Rotate your phone to navigate through the site properly

Dialectics of Light
Paper presented at VSAC 2023
Abstract

Paper presented at VSAC 2023

Our Ph.D. fellow Pepe Ballesteros presented his paper “Dialectics of Light” at the 2023 Visual Science of Art Conference

Talk Session: Art with Other Intelligences

Abstract

In words of Leonardo, ‘correctness of light cannot be measured or evaluated by technical means. Its representation is a definite manifestation of artistic talent which, unlike rules, cannot be learned.’ Despite being one of the core elements for rendering space in figurative paintings, it is striking to notice how scant attention pictorial light has received throughout art history literature. Art historians have preferred to emphasize perspective as the major Renaissance achievement rather than light because perspective is more easily defined. Due to light’s abstract nature, and unlike perspective, intention and accident are not easy to distinguish. Description of subtle changes in light features is a challenge not only for language but also for human perception.

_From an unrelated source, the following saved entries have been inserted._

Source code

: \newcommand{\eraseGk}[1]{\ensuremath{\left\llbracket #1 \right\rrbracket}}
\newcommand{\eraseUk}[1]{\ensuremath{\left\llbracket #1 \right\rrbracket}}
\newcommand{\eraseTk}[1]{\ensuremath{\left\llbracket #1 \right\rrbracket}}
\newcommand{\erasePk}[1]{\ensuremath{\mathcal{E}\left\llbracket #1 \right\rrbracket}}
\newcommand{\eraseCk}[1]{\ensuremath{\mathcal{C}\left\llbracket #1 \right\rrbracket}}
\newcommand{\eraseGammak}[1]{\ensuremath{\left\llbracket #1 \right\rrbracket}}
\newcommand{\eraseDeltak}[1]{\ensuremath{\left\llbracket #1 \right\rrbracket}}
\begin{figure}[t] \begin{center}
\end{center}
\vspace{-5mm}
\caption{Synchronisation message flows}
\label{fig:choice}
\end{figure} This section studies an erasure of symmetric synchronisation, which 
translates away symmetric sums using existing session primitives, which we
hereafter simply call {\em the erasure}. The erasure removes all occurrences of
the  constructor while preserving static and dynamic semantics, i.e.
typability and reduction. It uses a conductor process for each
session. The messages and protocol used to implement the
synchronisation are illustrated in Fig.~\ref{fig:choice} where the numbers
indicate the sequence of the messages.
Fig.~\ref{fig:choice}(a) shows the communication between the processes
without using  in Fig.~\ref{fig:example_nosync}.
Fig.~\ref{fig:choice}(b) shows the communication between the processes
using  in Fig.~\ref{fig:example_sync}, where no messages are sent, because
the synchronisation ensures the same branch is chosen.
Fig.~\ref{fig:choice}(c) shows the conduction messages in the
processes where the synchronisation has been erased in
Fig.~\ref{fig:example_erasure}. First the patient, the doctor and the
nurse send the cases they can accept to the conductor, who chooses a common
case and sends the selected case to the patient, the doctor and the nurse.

Visual psychologists have already shown that most of us are not particularly good at judging illumination features in a photograph (nor paintings, by extension).
The present proposal is part of a more significant project which aims to explore the ways in which computational language may help to construct a renewed epistemology to further analyze and name light features in early modern painting. A machine learning model is set up to learn computer graphics-based light features (e.g, Spherical Harmonics) of automatically extracted faces from paintings. Starting from a distant viewing framework, dialectics of light proposes comparing contextualized emerging patterns and established taxonomies of light in art history (e.g, Lomazzo, Wolfgang Schöne). Furthermore, the project envisages the possibility of finding underlying relationships between the visual representation and the description of light encoded in large visual-language models (e.g, CLIP, diffusion-based models). Therefore, dialectics of light strives to highlight the synthesis and contradictions that emerge from the confrontation between machine and human perception.